How to Get Rid of Colic: Soothing an Unsettled Baby

Colic is a common condition characterized by periods of intense, inconsolable crying in infants. Though its exact cause is often unknown, various approaches can help manage symptoms. It typically resolves as the baby develops.

Understanding Colic

Colic is defined by the “rule of threes”: a healthy baby crying for over three hours a day, at least three days a week, for a minimum of three weeks. These crying spells often occur suddenly, with a loud, high-pitched, and urgent sound. Episodes commonly take place in the late afternoon or evening, between 6 p.m. and midnight.

Babies with colic may show signs like drawing their legs up, arching their back, clenching their fists, and a flushed face. A tight or rumbling tummy and frequent burping or passing gas may be observed, though gas often results from swallowing air during prolonged crying, not its cause. Colic is a diagnosis of exclusion, requiring a healthcare provider to rule out other conditions like reflux or allergies. Theories suggest an immature digestive system, sensitivity to stimulation, or difficulty with self-soothing.

Practical Soothing Techniques

Various non-medical strategies soothe a colicky baby, though what works for one infant may not work for another. Gentle, repetitive motion often provides comfort. Rocking, using a baby swing, or taking a car ride can be effective. Babywearing, keeping the infant close with continuous motion, is also beneficial.

Sound is significant in calming an unsettled baby. White noise, from a machine, fan, vacuum, or clothes dryer, mimics womb sounds for security and familiarity. Gentle shushing directly into the baby’s ear, calming music, or lullabies regulate breathing and heart rate. Creating a quiet, dimly lit environment reduces overstimulation, aiding relaxation.

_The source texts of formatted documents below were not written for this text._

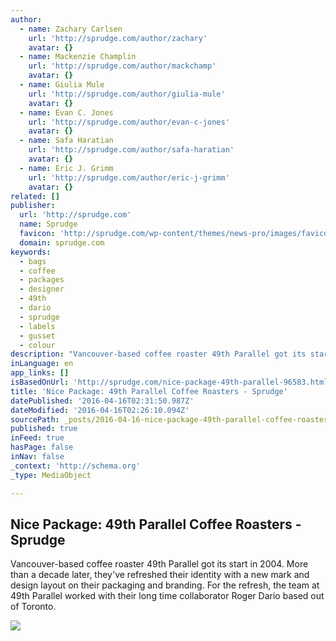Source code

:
 ```yaml
---
author:
  - name: Zachary Carlsen
    url: 'http://sprudge.com/author/zachary'
    avatar: {}
  - name: Mackenzie Champlin
    url: 'http://sprudge.com/author/mackchamp'
    avatar: {}
  - name: Giulia Mule
    url: 'http://sprudge.com/author/giulia-mule'
    avatar: {}
  - name: Evan C. Jones
    url: 'http://sprudge.com/author/evan-c-jones'
    avatar: {}
  - name: Safa Haratian
    url: 'http://sprudge.com/author/safa-haratian'
    avatar: {}
  - name: Eric J. Grimm
    url: 'http://sprudge.com/author/eric-j-grimm'
    avatar: {}
related: []
publisher:
  url: 'http://sprudge.com'
  name: Sprudge
  favicon: 'http://sprudge.com/wp-content/themes/news-pro/images/favicon.ico'
  domain: sprudge.com
keywords:
  - bags
  - coffee
  - packages
  - designer
  - 49th
  - dario
  - sprudge
  - labels
  - gusset
  - colour
description: "Vancouver-based coffee roaster 49th Parallel got its start in 2004. More than a decade later, they've refreshed their identity with a new mark and design layout on their packaging and branding. For the refresh, the team at 49th Parallel worked with their long time collaborator Roger Dario based out of Toronto."
inLanguage: en
app_links: []
isBasedOnUrl: 'http://sprudge.com/nice-package-49th-parallel-96583.html'
title: 'Nice Package: 49th Parallel Coffee Roasters - Sprudge'
datePublished: '2016-04-16T02:31:50.987Z'
dateModified: '2016-04-16T02:26:10.094Z'
sourcePath: _posts/2016-04-16-nice-package-49th-parallel-coffee-roasters-sprudge.md
published: true
inFeed: true
hasPage: false
inNav: false
_context: 'http://schema.org'
_type: MediaObject

---
```

<article style=""><h1>Nice Package: 49th Parallel Coffee Roasters - Sprudge</h1><p>Vancouver-based coffee roaster 49th Parallel got its start in 2004. More than a decade later, they've refreshed their identity with a new mark and design layout on their packaging and branding. For the refresh, the team at 49th Parallel worked with their long time collaborator Roger Dario based out of Toronto.</p><img src="http://sprudge.com/wp-content/uploads/2016/03/49th-parallel-02.jpg" /></article>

Adjustments to feeding techniques may alleviate discomfort. Ensuring a proper latch during breastfeeding or different bottle nipples reduces air intake. Burping the baby frequently during and after feedings, while keeping them upright, releases swallowed air. Some parents find success with smaller, more frequent feeds or by using paced bottle-feeding to slow feeding and reduce gulping.

Physical comfort measures provide relief. Swaddling, snugly wrapping them, recreates a secure, womb-like environment. Gentle belly massage in a clockwise direction or bicycling the baby’s legs moves trapped gas and eases abdominal tension. Warm baths or placing a warm (not hot) cloth on the baby’s tummy offer comfort. Skin-to-skin contact provides warmth and security, fostering calm.

When Professional Help is Needed

Consult a pediatrician to rule out underlying medical conditions causing crying. Conditions like acid reflux, food allergies, or infections may mimic colic. A thorough physical examination can determine an organic cause.

Specific red flags warrant immediate medical attention:
Fever of 100.4°F (38°C) or higher in infants under three months
Forceful vomiting
Diarrhea (especially with blood)
Lethargy
Refusal to feed
Also concerning are changes in breathing patterns, a weak or high-pitched cry, or unusual paleness or blueness around the lips. If colic persists beyond four months of age or interferes with feeding and weight gain, seek professional guidance.

Supporting Parents and Caregivers

Caring for an infant with colic is physically and emotionally exhausting. Feeling overwhelmed, helpless, or frustrated is common. Prioritize self-care, even short breaks. Asking for help from a partner, family members, or friends provides respite, allowing rest and breaks.

If feeling overwhelmed or angry, place the baby safely in their crib and step away for a few minutes to compose yourself. Sharing feelings with trusted individuals or seeking support from support groups provides community and reassurance. Understanding that colic is a temporary phase, typically resolving by three to six months of age, and not a reflection of parenting ability, alleviates stress.